This blog is for everyone who uses words.

The ordinary-sized words are for everyone, but the big ones are especially for children.



Monday, 31 December 2012

Spot the frippet: something auld.

This is the day for the casting away of the auld.

And so we bid a fond (possibly) farewell to 2012 and gaze ahead with happy or fearful anticipation.

What will happen next?

The chances are, I believe, that it will be 2013 - but then I'm no Mayan, and neither am I a Nostradamus nor a Cassandra, so don't necessarily take my word for it.

Anyway, old stuff. Or auld stuff, as the word is sung in Auld Lang Syne. (Though why that song is traditionally sung at midnight on New Year's Eve I have no idea. I mean, I can see why you might want to look back fondly at the end the auld year, but why march into a new one looking backwards? Is this where we've all been going wrong all the time?)

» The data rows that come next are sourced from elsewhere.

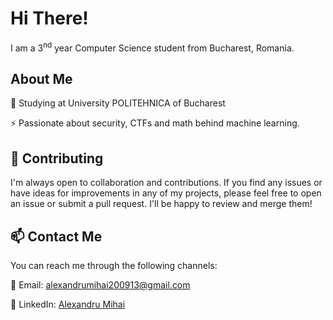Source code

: # Hi There!

I am a 3<sup>nd</sup> year Computer Science student from Bucharest, Romania.

## About Me

🔭 Studying at University POLITEHNICA of Bucharest

⚡ Passionate about security, CTFs and math behind machine learning.

## 🤝 Contributing
I'm always open to collaboration and contributions. If you find any issues or have ideas for improvements in any of my projects, please feel free to open an issue or submit a pull request. I'll be happy to review and merge them!

## 📫 Contact Me
You can reach me through the following channels:

📮 Email: alexandrumihai200913@gmail.com

👔 LinkedIn: [Alexandru Mihai](https://www.linkedin.com/in/alexandru-mihai-790276252/)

The song Auld Lang Syne (Syne with a proper hissing s, apparently, not a z sound) is said to be written by the fabulous Robert Burns, though Burns himself said he "took it down from an old man" and presumably Burns should know. The tune isn't by him, either.

As for spotting something auld, this should be no problem if you have either a parent or a mirror. Big trees are also auld, and stones are even aulder, and if you want to be competitative about it then this:
 
This Is the Oldest Space Object Ever Found
 
is a Galaxy with the snappy name of UDFy-38135539, and it's the oldest thing anyone has ever seen. Unfortunately, though, you can only see it with the Hubble telescope. With the naked eye the oldest thing we can see is the Andromeda galaxy, which fortunately has a much snappier and more memorable name.
 
If it's cloudy...I'm not sure.

Bruce Forsyth?*
 
Spot the frippet: something auld. This word is the Scots version of old. The word old comes from the Old English eald, and is related to the Latin altus, which means high.

*Sorry, British joke. Sir Bruce is an entertainer still causing wonder, awe and amazement round here by dancing and telling gags well into his sprightly eighties.





1 comment:

  1. That's interesting that 'auld' is Scottish. The only people I have seen/heard using the word 'auld' are Irish, though I think the word is rather auld-fashioned now, and only used as a joke.